One week left in Seattle and then we hop on the plane for a new adventure in Costa Rica. Mostly, packing has consisted of purging, the getting rid of and lightening, but I’m willing to carry a few items for sentimental reasons. I will paint in Costa Rica. I’m packing all my paints but I can’t realistically take all my paintings. I’ve settled on five and as usual they tell a collective story not only of my painting, but the reasons why we have made this decision to pick it all up and try something new for our family.
I’ll start at the beginning.
It has now been 13 years married and a partnership 15 years old. But the sentiment of A Wedding Vow After 12 Years so perfectly describes the complexity of our marriage. And believe me, this big move, the huge purging of a very settled life, the intentionally unsettling and the transition time is creating a few more explosions, merging and reconstituting. We move in hopes of realizing some dreams but also in reconnecting over a slower paced life too. This big change is also a renewal of our vows and the painting is a worthy reminder.
Continuing with the theme of bringing our family closer together, Daire’s Very Not Perfect and Wonderfully Uncompromising Dragon is dedicated to my son and his initial rendering, but also an illustration of the stubborn insistence on believing in magic and that you can have just about everything, even if it contradicts itself. Because we believe this, we move to Costa Rica just to see what happens.
Life Begins at Sea is a painting based on my daughter’s drawing and commitment to our family. But this also illustrates our commitment to sustainability and the natural world, not to mention we will be living in an area saturated with many nesting sea turtles. The school the kids will be going to, La Paz Community School, is also committed to the legacy of sustainability and is a strong motivation for sending them there. This one must come.

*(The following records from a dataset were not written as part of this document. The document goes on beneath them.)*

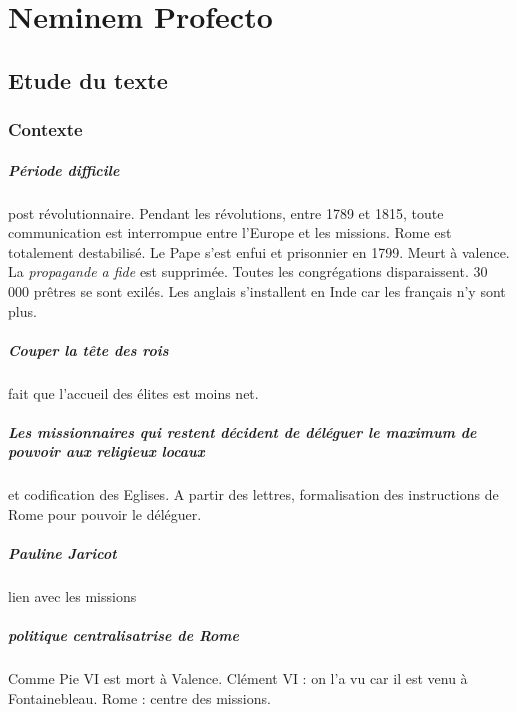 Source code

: \chapter{Neminem Profecto}



\section{Etude du texte}

\subsection{Contexte}
\paragraph{Période difficile} post révolutionnaire. Pendant les révolutions, entre 1789 et 1815, toute communication est interrompue entre l'Europe et les missions. Rome est totalement destabilisé. Le Pape s'est enfui et prisonnier en 1799. Meurt à valence. La \textit{propagande a fide} est supprimée. Toutes les congrégations disparaissent. 30 000 prêtres se sont exilés. Les anglais s'installent en Inde car les français n'y sont plus. 
\paragraph{Couper la tête des rois} fait que l'accueil des élites est moins net.

\paragraph{Les missionnaires qui restent décident de déléguer le maximum de pouvoir aux religieux locaux} et codification des Eglises. A partir des lettres, formalisation des instructions de Rome pour pouvoir le déléguer.



 
\paragraph{Pauline Jaricot} lien avec les missions

\paragraph{politique centralisatrise de Rome} Comme Pie VI est mort à Valence. Clément VI : on l'a vu car il est venu à Fontainebleau. Rome : centre des missions.

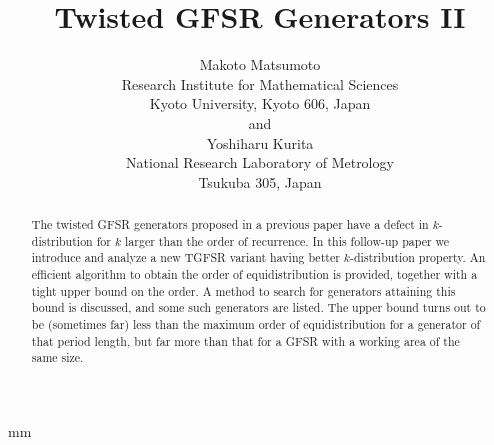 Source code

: 
\textheight 245mm
\textwidth 172mm
 mm
\topmargin -25mm

\title{Twisted GFSR Generators II
}

\author{Makoto Matsumoto
	\\ Research Institute for Mathematical Sciences
	\\ Kyoto University, Kyoto 606, Japan
	\\ and
	\\ Yoshiharu Kurita
	\\ National Research Laboratory of Metrology
	\\ Tsukuba 305, Japan}    %

\def\thefootnote{\fnsymbol{footnote}}
\def\bx{{\bf x}}
\def\by{{\bf y}}
\def\bz{{\bf z}}
\def\bu{{\bf u}}

\def\bi{{\bf i}}
\def\ba{{\bf a}}
\def\bb{{\bf b}}
\def\bc{{\bf c}}
\def\bd{{\bf d}}
\def\be{{\bf e}}
\def\bp{{\bf p}}
\def\calx{{\cal X}}
\def\mod{{\mbox{ mod }}}
\def\appro{\mbox{trunc}}

\def\notdivide{{\hspace{1.5pt}| \hspace{-4.65pt} /}}  %

\maketitle                 %
\def\N{{\rm I\kern-0.2em N}}  %
\def\rmI{{\rm I}}

\begin{abstract}
The twisted GFSR generators proposed in a previous paper
have a defect in $k$-distribution for $k$ larger than
the order of recurrence.
In this follow-up paper
we introduce and analyze a new TGFSR variant
having better $k$-distribution property.
An efficient algorithm to obtain
the order of equidistribution is provided,
together with a tight upper bound on the order.
A method to search for generators attaining this bound
is discussed, and some such generators are listed.
The upper bound turns out to be (sometimes far) 
less than the maximum order of equidistribution
for a generator of that period length,
but far more than that for a GFSR with a working area of 
the same size.

\end{abstract}


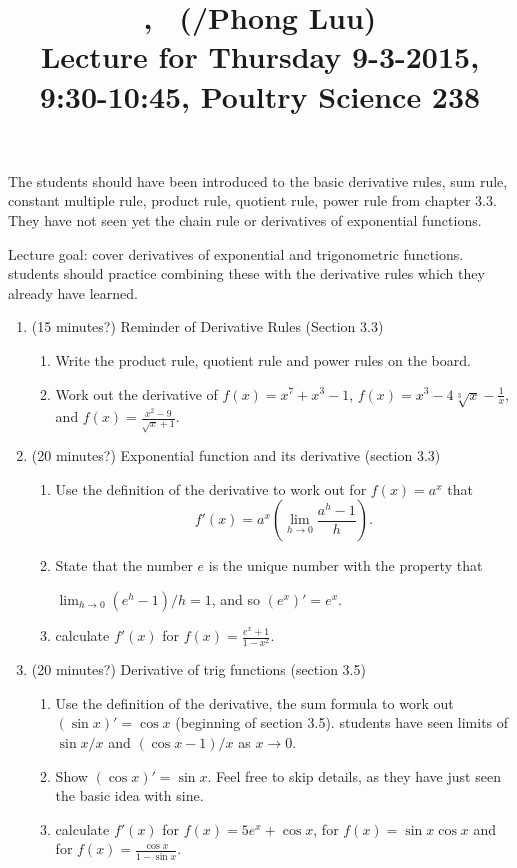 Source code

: \documentclass[12pt]{amsart}
\title{\course, \semester\ (\instructor/Phong Luu) \\ Lecture for Thursday 
9-3-2015, 9:30-10:45, Poultry Science 238}
\begin{document}
\maketitle
{\color{blue}The students should have been introduced to the basic
derivative rules, sum rule, constant multiple rule, product rule, quotient
rule, power rule from chapter 3.3. They have not seen yet the chain rule or
derivatives of exponential functions.}

Lecture goal: cover derivatives of exponential and trigonometric functions.
students should practice combining these with the derivative rules which
they already have learned.

\begin{enumerate}[1. ]
\setlength{\itemsep}{.3cm}
\item (15 minutes?)
Reminder of Derivative Rules (Section 3.3)
\begin{enumerate}[ i. ]
\item
Write the product rule, quotient rule and power rules on the board.
\item
Work out the derivative of $f(x) = x^7 + x^3 - 1$, $f(x) = x^3 - 4 \sqrt[3]
x - \frac 1x$, and $\displaystyle f(x) = \frac{x^2 - 9}{\sqrt x + 1}$.
\end{enumerate}

\item (20 minutes?)
Exponential function and its derivative (section 3.3)
\begin{enumerate}[ i. ]
\item
Use the definition of the derivative to work out for $f(x) = a^x$ that
$$\displaystyle f'(x) = a^x \left(\lim_{h \to 0} \frac{a^h -
1}{h}\right).$$
\item
State that the number $e$ is the unique number with the property that

$\lim_{h \to 0} (e^h - 1)/h = 1$, and so $(e^x)' = e^x$.
\item
calculate $f'(x)$ for $f(x) = \frac{e^x + 1}{1 - x^2}$.
\end{enumerate}

\item (20 minutes?)
Derivative of trig functions (section 3.5)
\begin{enumerate}[ i. ]
\item
Use the definition of the derivative, the sum formula to work out $(\sin x)'
= \cos x$ (beginning of section 3.5). students have seen limits of $\sin x
/ x$ and $(\cos x - 1)/x$ as $x \to 0$. 
\item
Show $(\cos x)' = \sin x$. Feel free to skip details, as they have just
seen the basic idea with sine.
\item
calculate $f'(x)$ for $f(x) = 5 e^x + \cos x$, for $f(x) = \sin x \cos x$
and for $\displaystyle f(x) = \frac{\cos x}{1 - \sin x}$. 
\end{enumerate}


\end{enumerate}
\end{document}
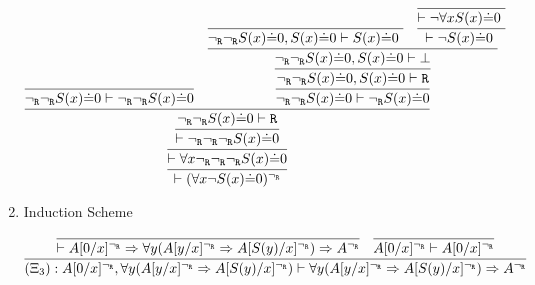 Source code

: \begin{enumerate}
    $$
    \infer{
        \vdash (\forall x \neg S(x)\dot{=}0)^{\neg_\R}
    }{
        \infer{
            \vdash \forall x \neg_\R\neg_\R\neg_\R S(x)\dot{=}0
        }{
            \infer{
                \vdash \neg_\R\neg_\R\neg_\R S(x)\dot{=}0
            }{
                \infer{
                    \neg_\R\neg_\R S(x)\dot{=}0 \vdash \R
                }{
                   \infer{
                        \neg_\R\neg_\R S(x)\dot{=}0 \vdash \neg_\R\neg_\R S(x)\dot{=}0
                    }{
                    }&
                   \infer{
                        \neg_\R\neg_\R S(x)\dot{=}0 \vdash \neg_\R S(x)\dot{=}0
                    }{
                        \infer{
                           \neg_\R\neg_\R S(x)\dot{=}0, S(x)\dot{=}0\vdash \R 
                        }{
                            \infer{
                                \neg_\R\neg_\R S(x)\dot{=}0, S(x)\dot{=}0\vdash \bottom 
                            }{
                                \infer{
                                    \neg_\R\neg_\R S(x)\dot{=}0, S(x)\dot{=}0\vdash S(x)\dot{=}0\ 
                                }{   
                                }&
                                \infer{
                                    \vdash \neg S(x)\dot{=}0\ 
                                }{
                                    \infer{
                                        \vdash \neg \forall xS(x)\dot{=}0\ 
                                    }{
                                    }
                                }
                            }
                        }
                    }
                }
            }
        }
    }
    $$
    
    \item Induction Scheme
    
    $$
    \infer{
        (\Xi_3) : A[0/x]^{\neg_\R}, \forall y(A[y/x]^{\neg_\R} \Rightarrow A[S(y)/x]^{\neg_\R}) \vdash \forall y(A[y/x]^{\neg_\R} \Rightarrow A[S(y)/x]^{\neg_\R}) \Rightarrow A^{\neg_\R}
    }{
        \infer{
            \vdash A[0/x]^{\neg_\R} \Rightarrow \forall y(A[y/x]^{\neg_\R} \Rightarrow A[S(y)/x]^{\neg_\R}) \Rightarrow A^{\neg_\R}
        }{
        }&
        \infer{
            A[0/x]^{\neg_\R} \vdash A[0/x]^{\neg_\R}
        }{
        }
    }
    $$
    

\end{enumerate}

Unusual Weather is one of my personal favorites. It is a story of climate change. As rapidly as the world is changing around us, I feel a deep need to go see it before it all slips away and reforms itself. This is why now is the time; not retirement, not when the kids are out of the house. Now. Those years in the future are filled with doubt and likely unlike anything it is now when these other milestones hit. I want my kids to have memories of the way the world is now, not an urban life or in the shadow of collective political panic of climate disruption. Now we go.
A Beautiful Mind is dedicated to my son again, who we recently found out is dyslexic (and as a result we found out my husband is too). This realization has reconnected me to my passion for education, specifically for dyslexics and educational justice. I have been fascinated by the study this summer and will spend the next couple years helping my son literally re-wire his brain to become as fluent a reader as he can be. It represents another renewed commitment to the best I can give my family, not to mention I think the painting rocks.
They are now rolled up and waiting for their next adventures, just like us.